• **WHAT THE TASK ASKS**:
The response should hold each line from the entries below where "data" is found.

⁂

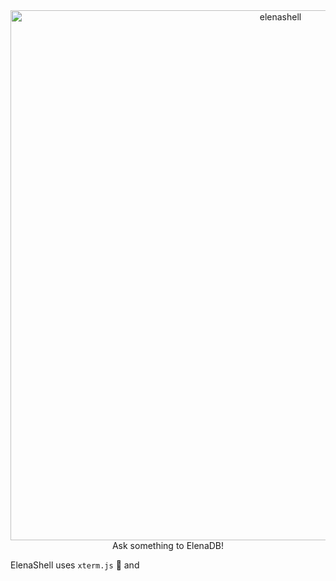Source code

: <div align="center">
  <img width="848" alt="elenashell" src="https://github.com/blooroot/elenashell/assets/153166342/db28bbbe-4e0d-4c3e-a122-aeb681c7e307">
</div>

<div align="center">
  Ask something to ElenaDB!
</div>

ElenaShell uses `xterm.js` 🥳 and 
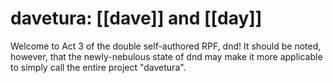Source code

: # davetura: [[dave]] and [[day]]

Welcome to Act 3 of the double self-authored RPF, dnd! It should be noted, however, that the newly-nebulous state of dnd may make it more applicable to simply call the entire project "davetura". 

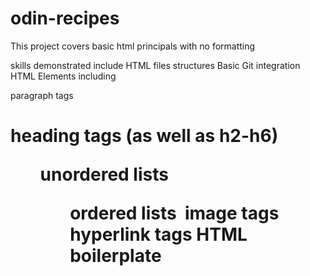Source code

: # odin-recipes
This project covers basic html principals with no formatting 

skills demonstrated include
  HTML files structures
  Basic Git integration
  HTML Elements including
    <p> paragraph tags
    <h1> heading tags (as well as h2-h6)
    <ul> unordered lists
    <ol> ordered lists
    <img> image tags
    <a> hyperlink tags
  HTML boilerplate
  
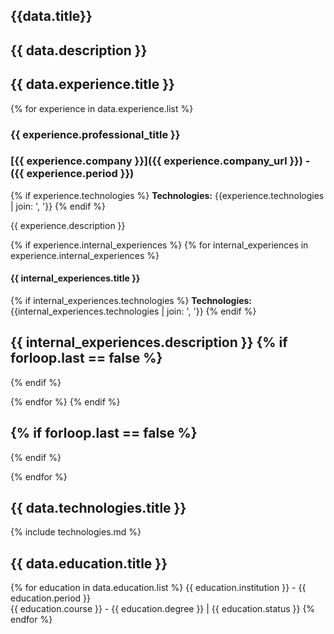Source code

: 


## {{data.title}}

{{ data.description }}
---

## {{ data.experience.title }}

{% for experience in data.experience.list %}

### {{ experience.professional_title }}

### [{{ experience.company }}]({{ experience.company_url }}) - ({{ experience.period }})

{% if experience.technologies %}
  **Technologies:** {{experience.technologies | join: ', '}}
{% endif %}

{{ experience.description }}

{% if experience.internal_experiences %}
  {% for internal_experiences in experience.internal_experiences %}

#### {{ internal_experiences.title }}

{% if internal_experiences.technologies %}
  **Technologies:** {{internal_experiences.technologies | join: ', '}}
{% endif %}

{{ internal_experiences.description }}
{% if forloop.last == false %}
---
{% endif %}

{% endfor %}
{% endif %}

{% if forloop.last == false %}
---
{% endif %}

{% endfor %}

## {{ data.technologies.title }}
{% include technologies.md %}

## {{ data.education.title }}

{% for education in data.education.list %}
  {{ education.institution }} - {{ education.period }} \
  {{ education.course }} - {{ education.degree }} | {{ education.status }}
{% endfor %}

⁂

• **ANSWER TO THIS TASK**:
## {{data.title}}
{{ data.description }}
## {{ data.experience.title }}
{% for experience in data.experience.list %}
## {{ data.technologies.title }}
## {{ data.education.title }}
{% for education in data.education.list %}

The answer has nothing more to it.